WHAT IS NEEDED: From the line that contains "- external variables" to the last line of the data, every line is to be transcribed exactly; no other line is to be included.

[Stored data entries]
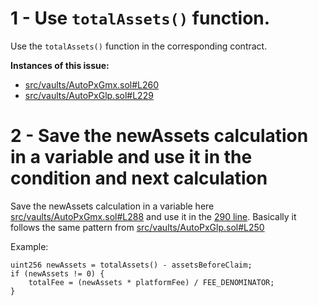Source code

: 1 - Use ```totalAssets()``` function.
==

Use the ```totalAssets()``` function in the corresponding contract.

**Instances of this issue:**
- [src/vaults/AutoPxGmx.sol#L260](https://github.com/code-423n4/2022-11-redactedcartel/blob/03b71a8d395c02324cb9fdaf92401357da5b19d1/src/vaults/AutoPxGmx.sol#L260)
- [src/vaults/AutoPxGlp.sol#L229](https://github.com/code-423n4/2022-11-redactedcartel/blob/03b71a8d395c02324cb9fdaf92401357da5b19d1/src/vaults/AutoPxGlp.sol#L229)

2 - Save the newAssets calculation in a variable and use it in the condition and next calculation
==

Save the newAssets calculation in a variable here [src/vaults/AutoPxGmx.sol#L288](https://github.com/code-423n4/2022-11-redactedcartel/blob/03b71a8d395c02324cb9fdaf92401357da5b19d1/src/vaults/AutoPxGmx.sol#L288) and use it in the [290 line](https://github.com/code-423n4/2022-11-redactedcartel/blob/03b71a8d395c02324cb9fdaf92401357da5b19d1/src/vaults/AutoPxGmx.sol#L290). Basically it follows the same pattern from [src/vaults/AutoPxGlp.sol#L250](https://github.com/code-423n4/2022-11-redactedcartel/blob/03b71a8d395c02324cb9fdaf92401357da5b19d1/src/vaults/AutoPxGlp.sol#L250)

Example:

```solidity
uint256 newAssets = totalAssets() - assetsBeforeClaim;
if (newAssets != 0) {
	totalFee = (newAssets * platformFee) / FEE_DENOMINATOR;
}
```
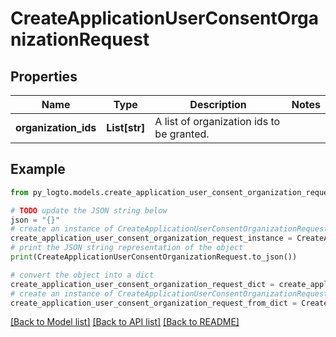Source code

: # CreateApplicationUserConsentOrganizationRequest


## Properties

Name | Type | Description | Notes
------------ | ------------- | ------------- | -------------
**organization_ids** | **List[str]** | A list of organization ids to be granted. | 

## Example

```python
from py_logto.models.create_application_user_consent_organization_request import CreateApplicationUserConsentOrganizationRequest

# TODO update the JSON string below
json = "{}"
# create an instance of CreateApplicationUserConsentOrganizationRequest from a JSON string
create_application_user_consent_organization_request_instance = CreateApplicationUserConsentOrganizationRequest.from_json(json)
# print the JSON string representation of the object
print(CreateApplicationUserConsentOrganizationRequest.to_json())

# convert the object into a dict
create_application_user_consent_organization_request_dict = create_application_user_consent_organization_request_instance.to_dict()
# create an instance of CreateApplicationUserConsentOrganizationRequest from a dict
create_application_user_consent_organization_request_from_dict = CreateApplicationUserConsentOrganizationRequest.from_dict(create_application_user_consent_organization_request_dict)
```
[[Back to Model list]](../README.md#documentation-for-models) [[Back to API list]](../README.md#documentation-for-api-endpoints) [[Back to README]](../README.md)


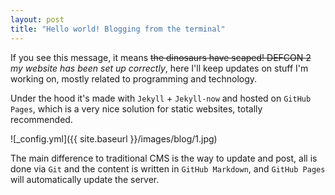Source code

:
 ```yaml
---
layout: post
title: "Hello world! Blogging from the terminal"
---
```


If you see this message, it means ~~the dinosaurs have scaped! DEFCON 2~~ *my website has been set up correctly*, here I'll keep updates on stuff I'm working on, mostly related to programming and technology.

Under the hood it's made with `Jekyll` + `Jekyll-now` and hosted on `GitHub Pages`, which is a very nice solution for static websites, totally recommended.

![_config.yml]({{ site.baseurl }}/images/blog/1.jpg)

The main difference to traditional CMS is the way to update and post, all is done via `Git` and the content is written in `GitHub Markdown`, and `GitHub Pages` will automatically update the server.
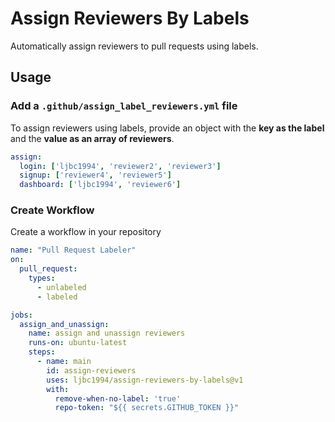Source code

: # Assign Reviewers By Labels

Automatically assign reviewers to pull requests using labels.

## Usage

### Add a `.github/assign_label_reviewers.yml` file

To assign reviewers using labels, provide an object with the **key as the label** and the **value as an array of reviewers**.

```yml
assign:
  login: ['ljbc1994', 'reviewer2', 'reviewer3']
  signup: ['reviewer4', 'reviewer5']
  dashboard: ['ljbc1994', 'reviewer6']
```

### Create Workflow

Create a workflow in your repository

```yml
name: "Pull Request Labeler"
on:
  pull_request:
    types:
      - unlabeled
      - labeled

jobs:
  assign_and_unassign:
    name: assign and unassign reviewers
    runs-on: ubuntu-latest
    steps:
      - name: main
        id: assign-reviewers
        uses: ljbc1994/assign-reviewers-by-labels@v1
        with:
          remove-when-no-label: 'true'
          repo-token: "${{ secrets.GITHUB_TOKEN }}"
```
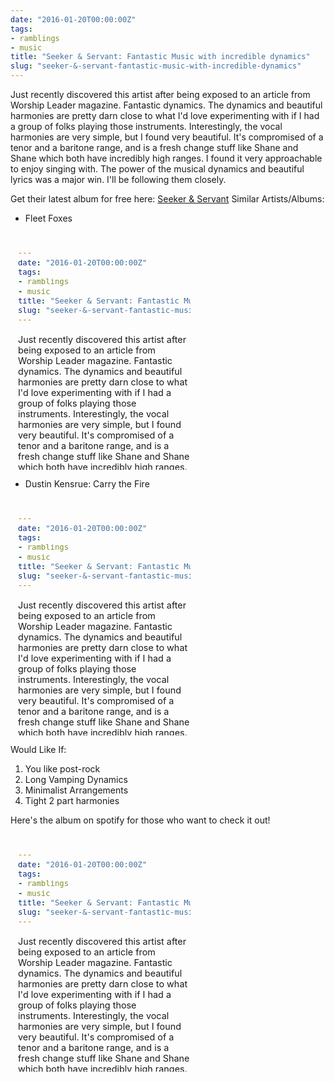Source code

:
 ```yaml
---
date: "2016-01-20T00:00:00Z"
tags:
- ramblings
- music
title: "Seeker & Servant: Fantastic Music with incredible dynamics"
slug: "seeker-&-servant-fantastic-music-with-incredible-dynamics"
---
```


Just recently discovered this artist after being exposed to an article from Worship Leader magazine. Fantastic dynamics. The dynamics and beautiful harmonies are pretty darn close to what I'd love experimenting with if I had a group of folks playing those instruments. Interestingly, the vocal harmonies are very simple, but I found very beautiful. It's compromised of a tenor and a baritone range, and is a fresh change stuff like Shane and Shane which both have incredibly high ranges. I found it very approachable to enjoy singing with. The power of the musical dynamics and beautiful lyrics was a major win. I'll be following them closely.

Get their latest album for free here: [Seeker & Servant](http://seekerandservant.tumblr.com/)
Similar Artists/Albums:

*   Fleet Foxes
<iframe data-preserve-html-node="true" src="?uri=spotify%3Aalbum%3A3l7iMXJ0jqFnIYZRyCUewC" width="300" height="380" frameborder="0" allowtransparency="true"></iframe>


*   Dustin Kensrue: Carry the Fire
<iframe data-preserve-html-node="true" src="?uri=spotify%3Aalbum%3A01k7Oz3hfoG0HFPsZ7MUIT" width="300" height="380" frameborder="0" allowtransparency="true"></iframe>


Would Like If:

1.  You like post-rock
2.  Long Vamping Dynamics
3.  Minimalist Arrangements
4.  Tight 2 part harmonies

Here's the album on spotify for those who want to check it out!

<iframe data-preserve-html-node="true" src="?uri=spotify%3Aalbum%3A4ZbX2MIrXRrTviMGDGsHpv" width="300" height="380" frameborder="0" allowtransparency="true"></iframe>

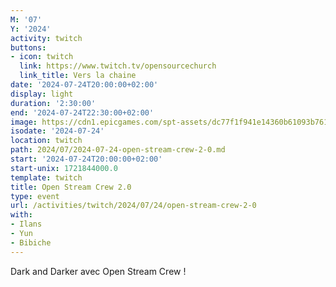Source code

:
 ```yaml
---
M: '07'
Y: '2024'
activity: twitch
buttons:
- icon: twitch
  link: https://www.twitch.tv/opensourcechurch
  link_title: Vers la chaine
date: '2024-07-24T20:00:00+02:00'
display: light
duration: '2:30:00'
end: '2024-07-24T22:30:00+02:00'
image: https://cdn1.epicgames.com/spt-assets/dc77f1f941e14360b61093b761cb34ba/dark-and-darker-1yv3x.jpg
isodate: '2024-07-24'
location: twitch
path: 2024/07/2024-07-24-open-stream-crew-2-0.md
start: '2024-07-24T20:00:00+02:00'
start-unix: 1721844000.0
template: twitch
title: Open Stream Crew 2.0
type: event
url: /activities/twitch/2024/07/24/open-stream-crew-2-0
with:
- Ilans
- Yun
- Bibiche
---
```

Dark and Darker avec Open Stream Crew !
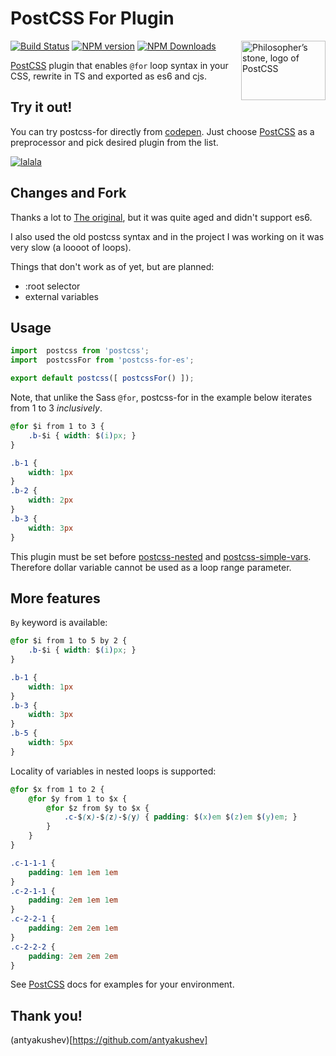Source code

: # PostCSS For Plugin
[![Build Status](https://travis-ci.org/lacrioque/postcss-for-es.svg)][ci] 
[![NPM version](https://badge.fury.io/js/postcss-for-es.svg)][npm] 
[![NPM Downloads](https://img.shields.io/npm/dm/postcss-for-es.svg)](https://www.npmjs.org/package/postcss-for-es)
[
    <img align="right" width="135" height="95" src="http://postcss.github.io/postcss/logo-leftp.png" title="Philosopher’s stone, logo of PostCSS">
][PostCSS]

[PostCSS] plugin that enables `@for` loop syntax in your CSS, rewrite in TS and exported as es6 and cjs.

## Try it out!

You can try postcss-for directly from [codepen]. 
Just choose [PostCSS] as a preprocessor and pick desired plugin from the list.

[
    ![lalala](https://raw.githubusercontent.com/antyakushev/postcss-for/9a8663762bdb65f94a054926e2eba3b0d8f89c68/resources/codepen.png)
][codepen]

## Changes and Fork

Thanks a lot to [The original](https://github.com/antyakushev/postcss-for), but it was quite aged and didn't support es6. 

I also used the old postcss syntax and in the project I was working on it was very slow (a loooot of loops).

Things that don't work as of yet, but are planned:

- :root selector
- external variables


## Usage

```js
import  postcss from 'postcss';
import  postcssFor from 'postcss-for-es';

export default postcss([ postcssFor() ]);
```

Note, that unlike the Sass `@for`, postcss-for in the example below iterates from 1 to 3 *inclusively*.
```css
@for $i from 1 to 3 {
    .b-$i { width: $(i)px; }
}
```

```css
.b-1 {
    width: 1px
}
.b-2 {
    width: 2px
}
.b-3 {
    width: 3px
}
```

This plugin must be set before [postcss-nested] and [postcss-simple-vars]. 
Therefore dollar variable cannot be used as a loop range parameter.

## More features

`By` keyword is available:

```css
@for $i from 1 to 5 by 2 {
    .b-$i { width: $(i)px; }
}
```

```css
.b-1 {
    width: 1px
}
.b-3 {
    width: 3px
}
.b-5 {
    width: 5px
}
```

Locality of variables in nested loops is supported:
```css
@for $x from 1 to 2 { 
    @for $y from 1 to $x { 
        @for $z from $y to $x { 
            .c-$(x)-$(z)-$(y) { padding: $(x)em $(z)em $(y)em; } 
        }
    }
}
```

```css
.c-1-1-1 {
    padding: 1em 1em 1em
}
.c-2-1-1 {
    padding: 2em 1em 1em
}
.c-2-2-1 {
    padding: 2em 2em 1em
}
.c-2-2-2 {
    padding: 2em 2em 2em
}
```



See [PostCSS] docs for examples for your environment.

[PostCSS]:                   https://github.com/postcss/postcss
[postcss-nested]:            https://github.com/postcss/postcss-nested
[postcss-simple-vars]:       https://github.com/postcss/postcss-simple-vars
[postcss-custom-properties]: https://github.com/postcss/postcss-custom-properties
[postcss-at-rules-variables]:https://github.com/GitScrum/postcss-at-rules-variables
[ci]:                        https://travis-ci.org/antyakushev/postcss-for
[deps]:                      https://gemnasium.com/antyakushev/postcss-for
[npm]:                       http://badge.fury.io/js/postcss-for
[codepen]:                   http://codepen.io/antyakushev/pen/oxOBEO


## Thank you!

(antyakushev)[https://github.com/antyakushev]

RESPONSE:
- external variables


## Usage

```js
import  postcss from 'postcss';
import  postcssFor from 'postcss-for-es';

export default postcss([ postcssFor() ]);
```

Note, that unlike the Sass `@for`, postcss-for in the example below iterates from 1 to 3 *inclusively*.
```css
@for $i from 1 to 3 {
    .b-$i { width: $(i)px; }
}
```

```css
.b-1 {
    width: 1px
}
.b-2 {
    width: 2px
}
.b-3 {
    width: 3px
}
```

This plugin must be set before [postcss-nested] and [postcss-simple-vars]. 
Therefore dollar variable cannot be used as a loop range parameter.

## More features

`By` keyword is available:

```css
@for $i from 1 to 5 by 2 {
    .b-$i { width: $(i)px; }
}
```

```css
.b-1 {
    width: 1px
}
.b-3 {
    width: 3px
}
.b-5 {
    width: 5px
}
```

Locality of variables in nested loops is supported:
```css
@for $x from 1 to 2 { 
    @for $y from 1 to $x { 
        @for $z from $y to $x { 
            .c-$(x)-$(z)-$(y) { padding: $(x)em $(z)em $(y)em; } 
        }
    }
}
```

```css
.c-1-1-1 {
    padding: 1em 1em 1em
}
.c-2-1-1 {
    padding: 2em 1em 1em
}
.c-2-2-1 {
    padding: 2em 2em 1em
}
.c-2-2-2 {
    padding: 2em 2em 2em
}
```



See [PostCSS] docs for examples for your environment.

[PostCSS]:                   https://github.com/postcss/postcss
[postcss-nested]:            https://github.com/postcss/postcss-nested
[postcss-simple-vars]:       https://github.com/postcss/postcss-simple-vars
[postcss-custom-properties]: https://github.com/postcss/postcss-custom-properties
[postcss-at-rules-variables]:https://github.com/GitScrum/postcss-at-rules-variables
[ci]:                        https://travis-ci.org/antyakushev/postcss-for
[deps]:                      https://gemnasium.com/antyakushev/postcss-for
[npm]:                       http://badge.fury.io/js/postcss-for
[codepen]:                   http://codepen.io/antyakushev/pen/oxOBEO


## Thank you!

(antyakushev)[https://github.com/antyakushev]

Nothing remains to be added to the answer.